Le bord du glacier du Mutnovsky où il rencontre le champ de fumerolles actif, la surface de la glace teintée de jaune et s'effondrant dans des bassins acides fumants en dessous

La descente vers le véhicule vous fait passer devant la centrale géothermique de Mutnovsky, qui capte la vapeur du système hydrothermal du volcan et génère une part substantielle de l’électricité de Petropavlovsk. Il y a quelque chose d’émouvant dans cette proximité — l’énergie sauvage et à peine contenue de la caldeira en haut, et puis l’infrastructure très ordonnée de turbines et de tours de refroidissement en bas, les deux dépendant du même moteur géologique.

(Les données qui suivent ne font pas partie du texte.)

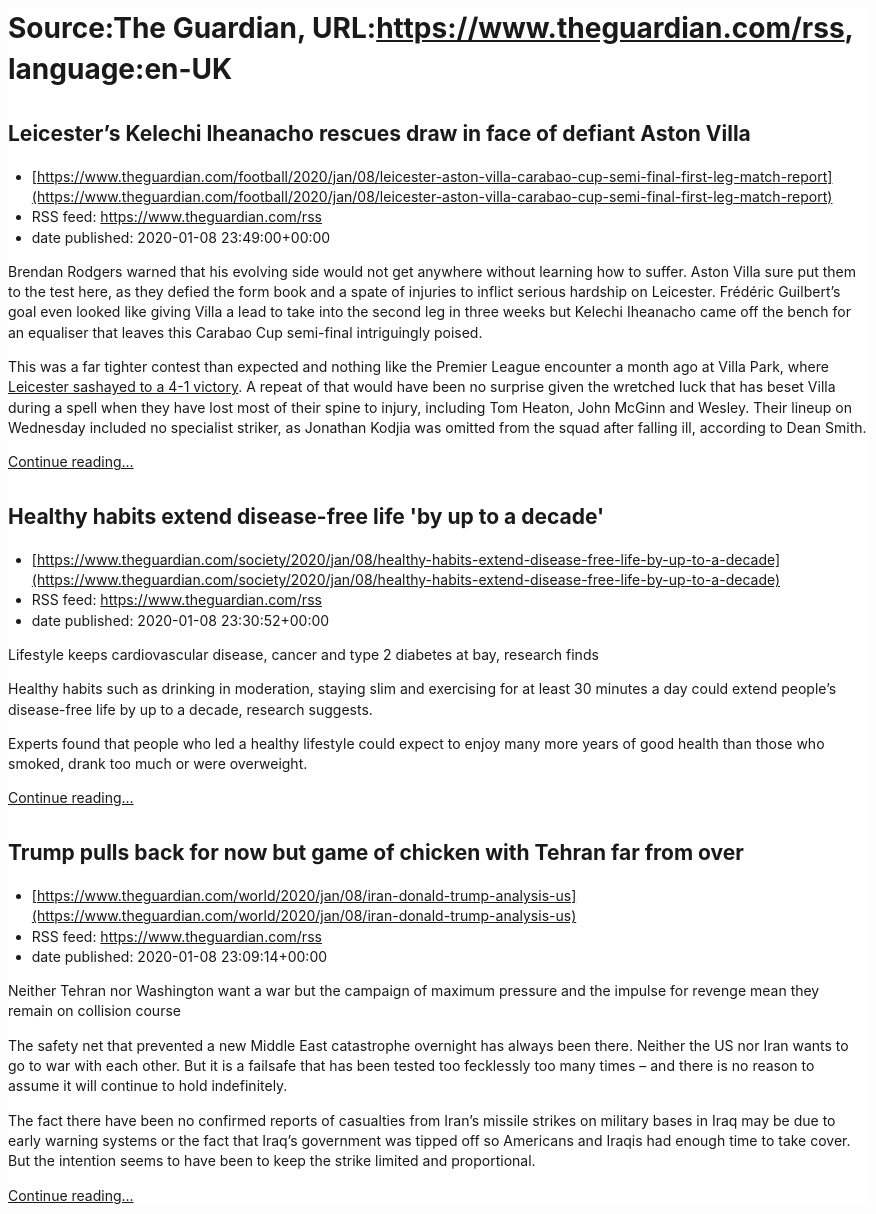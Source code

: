 # Source:The Guardian, URL:https://www.theguardian.com/rss, language:en-UK

## Leicester’s Kelechi Iheanacho rescues draw in face of defiant Aston Villa
 - [https://www.theguardian.com/football/2020/jan/08/leicester-aston-villa-carabao-cup-semi-final-first-leg-match-report](https://www.theguardian.com/football/2020/jan/08/leicester-aston-villa-carabao-cup-semi-final-first-leg-match-report)
 - RSS feed: https://www.theguardian.com/rss
 - date published: 2020-01-08 23:49:00+00:00

<p>Brendan Rodgers warned that his evolving side would not get anywhere without learning how to suffer. Aston Villa sure put them to the test here, as they defied the form book and a spate of injuries to inflict serious hardship on Leicester. Frédéric Guilbert’s goal even looked like giving Villa a lead to take into the second leg in three weeks but Kelechi Iheanacho came off the bench for an equaliser that leaves this Carabao Cup semi-final intriguingly poised.</p><p>This was a far tighter contest than expected and nothing like the Premier League encounter a month ago at Villa Park, where <a href="https://www.theguardian.com/football/2019/dec/08/aston-villa-leicester-city-premier-league-match-report" title="">Leicester sashayed to a 4-1 victory</a>. A repeat of that would have been no surprise given the wretched luck that has beset Villa during a spell when they have lost most of their spine to injury, including Tom Heaton, John McGinn and Wesley. Their lineup on Wednesday included no specialist striker, as Jonathan Kodjia was omitted from the squad after falling ill, according to Dean Smith.</p> <a href="https://www.theguardian.com/football/2020/jan/08/leicester-aston-villa-carabao-cup-semi-final-first-leg-match-report">Continue reading...</a>

## Healthy habits extend disease-free life 'by up to a decade'
 - [https://www.theguardian.com/society/2020/jan/08/healthy-habits-extend-disease-free-life-by-up-to-a-decade](https://www.theguardian.com/society/2020/jan/08/healthy-habits-extend-disease-free-life-by-up-to-a-decade)
 - RSS feed: https://www.theguardian.com/rss
 - date published: 2020-01-08 23:30:52+00:00

<p>Lifestyle keeps cardiovascular disease, cancer and type 2 diabetes at bay, research finds</p><p>Healthy habits such as drinking in moderation, staying slim and exercising for at least 30 minutes a day could extend people’s disease-free life by up to a decade, research suggests.</p><p>Experts found that people who led a healthy lifestyle could expect to enjoy many more years of good health than those who smoked, drank too much or were overweight.</p> <a href="https://www.theguardian.com/society/2020/jan/08/healthy-habits-extend-disease-free-life-by-up-to-a-decade">Continue reading...</a>

## Trump pulls back for now but game of chicken with Tehran far from over
 - [https://www.theguardian.com/world/2020/jan/08/iran-donald-trump-analysis-us](https://www.theguardian.com/world/2020/jan/08/iran-donald-trump-analysis-us)
 - RSS feed: https://www.theguardian.com/rss
 - date published: 2020-01-08 23:09:14+00:00

<p>Neither Tehran nor Washington want a war but the campaign of maximum pressure and the impulse for revenge mean they remain on collision course</p><p>The safety net that prevented a new Middle East catastrophe overnight has always been there. Neither the US nor Iran wants to go to war with each other. But it is a failsafe that has been tested too fecklessly too many times – and there is no reason to assume it will continue to hold indefinitely.</p><p>The fact there have been no confirmed reports of casualties from Iran’s missile strikes on military bases in Iraq may be due to early warning systems or the fact that Iraq’s government was tipped off so Americans and Iraqis had enough time to take cover. But the intention seems to have been to keep the strike limited and proportional.</p> <a href="https://www.theguardian.com/world/2020/jan/08/iran-donald-trump-analysis-us">Continue reading...</a>
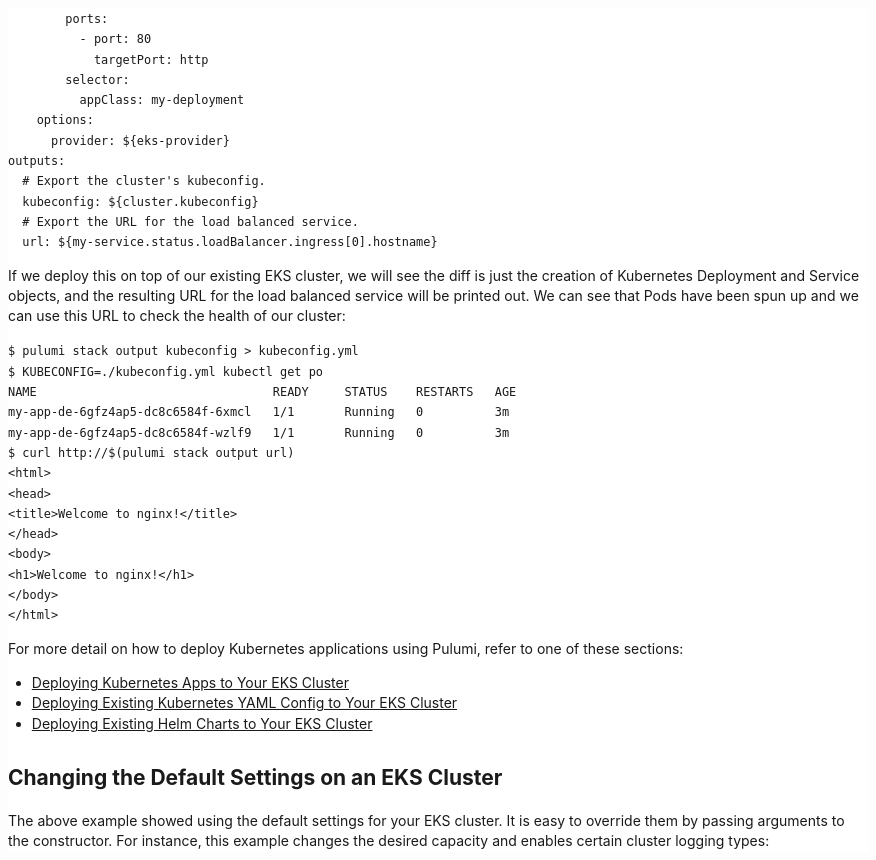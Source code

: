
 ```
        ports:
          - port: 80
            targetPort: http
        selector:
          appClass: my-deployment
    options:
      provider: ${eks-provider}
outputs:
  # Export the cluster's kubeconfig.
  kubeconfig: ${cluster.kubeconfig}
  # Export the URL for the load balanced service.
  url: ${my-service.status.loadBalancer.ingress[0].hostname}

```


If we deploy this on top of our existing EKS cluster, we will see the diff is just the creation of Kubernetes Deployment and Service objects, and the resulting URL for the load balanced service will be printed out. We can see that Pods have been spun up and we can use this URL to check the health of our cluster:

```
$ pulumi stack output kubeconfig > kubeconfig.yml
$ KUBECONFIG=./kubeconfig.yml kubectl get po
NAME                                 READY     STATUS    RESTARTS   AGE
my-app-de-6gfz4ap5-dc8c6584f-6xmcl   1/1       Running   0          3m
my-app-de-6gfz4ap5-dc8c6584f-wzlf9   1/1       Running   0          3m
$ curl http://$(pulumi stack output url)
<html>
<head>
<title>Welcome to nginx!</title>
</head>
<body>
<h1>Welcome to nginx!</h1>
</body>
</html>

```


For more detail on how to deploy Kubernetes applications using Pulumi, refer to one of these sections:

*   [Deploying Kubernetes Apps to Your EKS Cluster](#deploying-kubernetes-apps-to-your-eks-cluster)
*   [Deploying Existing Kubernetes YAML Config to Your EKS Cluster](#deploying-existing-kubernetes-yaml-config-to-your-eks-cluster)
*   [Deploying Existing Helm Charts to Your EKS Cluster](#deploying-existing-helm-charts-to-your-eks-cluster)

Changing the Default Settings on an EKS Cluster
-----------------------------------------------

The above example showed using the default settings for your EKS cluster. It is easy to override them by passing arguments to the constructor. For instance, this example changes the desired capacity and enables certain cluster logging types:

Que le Kamchatka génère sa propre électricité à partir de la chaleur en dessous de lui semble juste d’une manière que le diesel importé ne pourrait jamais l’être.

Quand y aller : De juillet à septembre offre les meilleures conditions ; la route d’accès est impraticable jusqu’à ce que la neige fonde sur les pistes d’approche, généralement fin juin. Août est le mois le plus fiable pour une vue dégagée du cratère — les nuages de l’après-midi peuvent obscurcir complètement la caldeira avant midi certains jours, donc un départ matinal est essentiel. Des excursions guidées à la journée sont organisées depuis Petropavlovsk en été ; un guide local est fortement recommandé étant donné les défis de navigation et les risques bien réels à l’intérieur de la caldeira.